* _Material provided_:

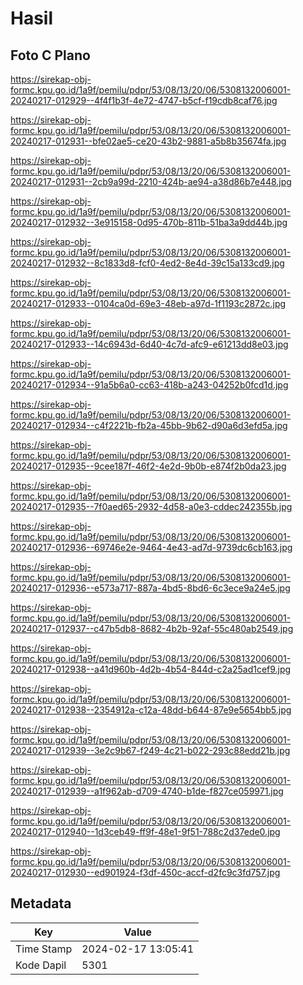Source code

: # Hasil

## Foto C Plano

https://sirekap-obj-formc.kpu.go.id/1a9f/pemilu/pdpr/53/08/13/20/06/5308132006001-20240217-012929--4f4f1b3f-4e72-4747-b5cf-f19cdb8caf76.jpg

https://sirekap-obj-formc.kpu.go.id/1a9f/pemilu/pdpr/53/08/13/20/06/5308132006001-20240217-012931--bfe02ae5-ce20-43b2-9881-a5b8b35674fa.jpg

https://sirekap-obj-formc.kpu.go.id/1a9f/pemilu/pdpr/53/08/13/20/06/5308132006001-20240217-012931--2cb9a99d-2210-424b-ae94-a38d86b7e448.jpg

https://sirekap-obj-formc.kpu.go.id/1a9f/pemilu/pdpr/53/08/13/20/06/5308132006001-20240217-012932--3e915158-0d95-470b-811b-51ba3a9dd44b.jpg

https://sirekap-obj-formc.kpu.go.id/1a9f/pemilu/pdpr/53/08/13/20/06/5308132006001-20240217-012932--8c1833d8-fcf0-4ed2-8e4d-39c15a133cd9.jpg

https://sirekap-obj-formc.kpu.go.id/1a9f/pemilu/pdpr/53/08/13/20/06/5308132006001-20240217-012933--0104ca0d-69e3-48eb-a97d-1f1193c2872c.jpg

https://sirekap-obj-formc.kpu.go.id/1a9f/pemilu/pdpr/53/08/13/20/06/5308132006001-20240217-012933--14c6943d-6d40-4c7d-afc9-e61213dd8e03.jpg

https://sirekap-obj-formc.kpu.go.id/1a9f/pemilu/pdpr/53/08/13/20/06/5308132006001-20240217-012934--91a5b6a0-cc63-418b-a243-04252b0fcd1d.jpg

https://sirekap-obj-formc.kpu.go.id/1a9f/pemilu/pdpr/53/08/13/20/06/5308132006001-20240217-012934--c4f2221b-fb2a-45bb-9b62-d90a6d3efd5a.jpg

https://sirekap-obj-formc.kpu.go.id/1a9f/pemilu/pdpr/53/08/13/20/06/5308132006001-20240217-012935--9cee187f-46f2-4e2d-9b0b-e874f2b0da23.jpg

https://sirekap-obj-formc.kpu.go.id/1a9f/pemilu/pdpr/53/08/13/20/06/5308132006001-20240217-012935--7f0aed65-2932-4d58-a0e3-cddec242355b.jpg

https://sirekap-obj-formc.kpu.go.id/1a9f/pemilu/pdpr/53/08/13/20/06/5308132006001-20240217-012936--69746e2e-9464-4e43-ad7d-9739dc6cb163.jpg

https://sirekap-obj-formc.kpu.go.id/1a9f/pemilu/pdpr/53/08/13/20/06/5308132006001-20240217-012936--e573a717-887a-4bd5-8bd6-6c3ece9a24e5.jpg

https://sirekap-obj-formc.kpu.go.id/1a9f/pemilu/pdpr/53/08/13/20/06/5308132006001-20240217-012937--c47b5db8-8682-4b2b-92af-55c480ab2549.jpg

https://sirekap-obj-formc.kpu.go.id/1a9f/pemilu/pdpr/53/08/13/20/06/5308132006001-20240217-012938--a41d960b-4d2b-4b54-844d-c2a25ad1cef9.jpg

https://sirekap-obj-formc.kpu.go.id/1a9f/pemilu/pdpr/53/08/13/20/06/5308132006001-20240217-012938--2354912a-c12a-48dd-b644-87e9e5654bb5.jpg

https://sirekap-obj-formc.kpu.go.id/1a9f/pemilu/pdpr/53/08/13/20/06/5308132006001-20240217-012939--3e2c9b67-f249-4c21-b022-293c88edd21b.jpg

https://sirekap-obj-formc.kpu.go.id/1a9f/pemilu/pdpr/53/08/13/20/06/5308132006001-20240217-012939--a1f962ab-d709-4740-b1de-f827ce059971.jpg

https://sirekap-obj-formc.kpu.go.id/1a9f/pemilu/pdpr/53/08/13/20/06/5308132006001-20240217-012940--1d3ceb49-ff9f-48e1-9f51-788c2d37ede0.jpg

https://sirekap-obj-formc.kpu.go.id/1a9f/pemilu/pdpr/53/08/13/20/06/5308132006001-20240217-012930--ed901924-f3df-450c-accf-d2fc9c3fd757.jpg


## Metadata

| Key        | Value               |
| ---------- | ------------------- |
| Time Stamp | 2024-02-17 13:05:41 |
| Kode Dapil | 5301                |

* _What the task asks_:
Copy out each line of the data exactly as it reads; skip the pictures.

* _Task response_:
Source code

: # Hasil

## Foto C Plano

https://sirekap-obj-formc.kpu.go.id/1a9f/pemilu/pdpr/53/08/13/20/06/5308132006001-20240217-012929--4f4f1b3f-4e72-4747-b5cf-f19cdb8caf76.jpg

https://sirekap-obj-formc.kpu.go.id/1a9f/pemilu/pdpr/53/08/13/20/06/5308132006001-20240217-012931--bfe02ae5-ce20-43b2-9881-a5b8b35674fa.jpg

https://sirekap-obj-formc.kpu.go.id/1a9f/pemilu/pdpr/53/08/13/20/06/5308132006001-20240217-012931--2cb9a99d-2210-424b-ae94-a38d86b7e448.jpg

https://sirekap-obj-formc.kpu.go.id/1a9f/pemilu/pdpr/53/08/13/20/06/5308132006001-20240217-012932--3e915158-0d95-470b-811b-51ba3a9dd44b.jpg

https://sirekap-obj-formc.kpu.go.id/1a9f/pemilu/pdpr/53/08/13/20/06/5308132006001-20240217-012932--8c1833d8-fcf0-4ed2-8e4d-39c15a133cd9.jpg

https://sirekap-obj-formc.kpu.go.id/1a9f/pemilu/pdpr/53/08/13/20/06/5308132006001-20240217-012933--0104ca0d-69e3-48eb-a97d-1f1193c2872c.jpg

https://sirekap-obj-formc.kpu.go.id/1a9f/pemilu/pdpr/53/08/13/20/06/5308132006001-20240217-012933--14c6943d-6d40-4c7d-afc9-e61213dd8e03.jpg

https://sirekap-obj-formc.kpu.go.id/1a9f/pemilu/pdpr/53/08/13/20/06/5308132006001-20240217-012934--91a5b6a0-cc63-418b-a243-04252b0fcd1d.jpg

https://sirekap-obj-formc.kpu.go.id/1a9f/pemilu/pdpr/53/08/13/20/06/5308132006001-20240217-012934--c4f2221b-fb2a-45bb-9b62-d90a6d3efd5a.jpg

https://sirekap-obj-formc.kpu.go.id/1a9f/pemilu/pdpr/53/08/13/20/06/5308132006001-20240217-012935--9cee187f-46f2-4e2d-9b0b-e874f2b0da23.jpg

https://sirekap-obj-formc.kpu.go.id/1a9f/pemilu/pdpr/53/08/13/20/06/5308132006001-20240217-012935--7f0aed65-2932-4d58-a0e3-cddec242355b.jpg

https://sirekap-obj-formc.kpu.go.id/1a9f/pemilu/pdpr/53/08/13/20/06/5308132006001-20240217-012936--69746e2e-9464-4e43-ad7d-9739dc6cb163.jpg

https://sirekap-obj-formc.kpu.go.id/1a9f/pemilu/pdpr/53/08/13/20/06/5308132006001-20240217-012936--e573a717-887a-4bd5-8bd6-6c3ece9a24e5.jpg

https://sirekap-obj-formc.kpu.go.id/1a9f/pemilu/pdpr/53/08/13/20/06/5308132006001-20240217-012937--c47b5db8-8682-4b2b-92af-55c480ab2549.jpg

https://sirekap-obj-formc.kpu.go.id/1a9f/pemilu/pdpr/53/08/13/20/06/5308132006001-20240217-012938--a41d960b-4d2b-4b54-844d-c2a25ad1cef9.jpg

https://sirekap-obj-formc.kpu.go.id/1a9f/pemilu/pdpr/53/08/13/20/06/5308132006001-20240217-012938--2354912a-c12a-48dd-b644-87e9e5654bb5.jpg

https://sirekap-obj-formc.kpu.go.id/1a9f/pemilu/pdpr/53/08/13/20/06/5308132006001-20240217-012939--3e2c9b67-f249-4c21-b022-293c88edd21b.jpg

https://sirekap-obj-formc.kpu.go.id/1a9f/pemilu/pdpr/53/08/13/20/06/5308132006001-20240217-012939--a1f962ab-d709-4740-b1de-f827ce059971.jpg

https://sirekap-obj-formc.kpu.go.id/1a9f/pemilu/pdpr/53/08/13/20/06/5308132006001-20240217-012940--1d3ceb49-ff9f-48e1-9f51-788c2d37ede0.jpg

https://sirekap-obj-formc.kpu.go.id/1a9f/pemilu/pdpr/53/08/13/20/06/5308132006001-20240217-012930--ed901924-f3df-450c-accf-d2fc9c3fd757.jpg


## Metadata

| Key        | Value               |
| ---------- | ------------------- |
| Time Stamp | 2024-02-17 13:05:41 |
| Kode Dapil | 5301                |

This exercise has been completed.